Safety in Your Dinghy: Oars Aboard

Do you have oars in your dinghy all the time?  I’m amazed at how many cruisers don’t.

Like an anchor, having dinghy oars is a safety precaution — if your trusty outboard sputters unexpectedly (and it happens semi-frequently with gasoline quality in other countries), the ability to row may mean the difference between drifting out to sea on an outgoing tide or an easy paddle back to the boat.

Our oars fit neatly in the side velcro tabs that the AB dinghy has for that purpose.  Before we had the AB Inflatable, we had an older Caribe 8 foot roll-up dinghy.  It had convenient straps to fit the oars in the oarlocks and then slip back in the rear slip.

If you don’t have any velcro or special slots to keep the oars out of the way, simply lay them along each side of the dinghy floor.  We have collapsible oars which make it easy to make them small enough to fit inside in their velcro.

Despite the torrential Exuma rains, our collapsible oars fit snugly in their velcro straps in the 9′ AB RIB inflatable.

Our old 8′ Caribe roll up dinghy visiting the dinghy dock in Placencia, Belize — note the oars in their oarlocks and oar slips.  Note, we also had dinghy wheels which we still have — if anyone is interested, they are for sale!  Send me an e-mail or Facebook message!

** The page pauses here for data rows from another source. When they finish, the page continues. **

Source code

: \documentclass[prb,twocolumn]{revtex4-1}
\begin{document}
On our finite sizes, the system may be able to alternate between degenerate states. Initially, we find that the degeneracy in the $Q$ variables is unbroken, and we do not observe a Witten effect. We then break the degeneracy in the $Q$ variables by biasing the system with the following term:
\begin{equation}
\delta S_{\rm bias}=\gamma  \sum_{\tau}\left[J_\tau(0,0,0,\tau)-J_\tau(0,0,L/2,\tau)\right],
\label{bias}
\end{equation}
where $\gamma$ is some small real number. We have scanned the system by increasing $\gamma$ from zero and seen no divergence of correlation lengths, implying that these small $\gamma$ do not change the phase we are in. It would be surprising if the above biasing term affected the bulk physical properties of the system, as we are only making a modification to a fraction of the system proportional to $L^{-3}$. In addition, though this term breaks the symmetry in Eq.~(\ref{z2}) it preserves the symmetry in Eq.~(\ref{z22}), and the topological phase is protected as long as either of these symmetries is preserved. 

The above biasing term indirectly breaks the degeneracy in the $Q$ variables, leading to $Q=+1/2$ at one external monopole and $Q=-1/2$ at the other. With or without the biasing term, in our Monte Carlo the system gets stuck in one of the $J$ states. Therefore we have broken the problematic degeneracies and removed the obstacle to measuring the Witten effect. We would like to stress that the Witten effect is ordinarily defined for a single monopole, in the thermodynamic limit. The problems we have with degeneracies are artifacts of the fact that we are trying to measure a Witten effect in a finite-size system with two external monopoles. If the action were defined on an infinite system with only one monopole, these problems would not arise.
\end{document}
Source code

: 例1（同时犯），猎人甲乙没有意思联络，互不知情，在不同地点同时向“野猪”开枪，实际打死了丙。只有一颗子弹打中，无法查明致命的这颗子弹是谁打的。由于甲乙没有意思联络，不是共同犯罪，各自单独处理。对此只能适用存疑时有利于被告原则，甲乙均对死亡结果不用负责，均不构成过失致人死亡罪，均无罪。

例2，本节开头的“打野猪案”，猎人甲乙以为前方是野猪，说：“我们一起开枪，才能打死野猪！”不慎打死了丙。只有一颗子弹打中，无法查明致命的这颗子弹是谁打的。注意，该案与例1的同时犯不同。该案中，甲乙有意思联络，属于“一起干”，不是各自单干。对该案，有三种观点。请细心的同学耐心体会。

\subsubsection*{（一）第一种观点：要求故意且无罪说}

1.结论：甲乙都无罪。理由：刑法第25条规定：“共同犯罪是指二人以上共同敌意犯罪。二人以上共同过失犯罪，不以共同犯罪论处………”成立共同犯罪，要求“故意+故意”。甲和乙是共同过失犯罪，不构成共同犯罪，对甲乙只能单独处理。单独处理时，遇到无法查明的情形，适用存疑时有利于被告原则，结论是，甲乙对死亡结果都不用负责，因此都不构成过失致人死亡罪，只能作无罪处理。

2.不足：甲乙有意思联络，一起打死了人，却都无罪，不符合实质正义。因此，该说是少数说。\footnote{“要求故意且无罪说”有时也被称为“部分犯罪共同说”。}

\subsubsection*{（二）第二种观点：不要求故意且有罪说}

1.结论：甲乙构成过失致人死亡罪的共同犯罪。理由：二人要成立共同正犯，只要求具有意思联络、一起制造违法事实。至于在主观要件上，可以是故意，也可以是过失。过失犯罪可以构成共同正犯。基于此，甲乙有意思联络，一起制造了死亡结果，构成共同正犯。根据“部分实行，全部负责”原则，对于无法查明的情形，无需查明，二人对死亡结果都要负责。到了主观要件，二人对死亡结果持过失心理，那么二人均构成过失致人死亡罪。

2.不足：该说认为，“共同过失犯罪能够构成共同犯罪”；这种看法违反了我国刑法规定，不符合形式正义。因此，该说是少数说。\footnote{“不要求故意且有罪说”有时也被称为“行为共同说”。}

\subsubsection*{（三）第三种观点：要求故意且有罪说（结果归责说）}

Oars can be used for many other things aboard – especially when you’re exploring places that have a ban on outboard – or any – motors.  Shroud Cay in the Exumas Land and Sea Park comes to mind, as does many of the rivers in central america.  Here we explore a freshwater creek on the mainland of the San Blas Islands, Panama…     A dinghy drift … which is a floating cocktail party with many dinghies tied together is another prime use for a few strategically placed oars guiding the dinghies while the sun sets over the palm trees.    Aaahhhhhh….. life is good!

Paddling the dinghy to explore a Panama mainland river.

Don’t go anywhere without your dinghy oars!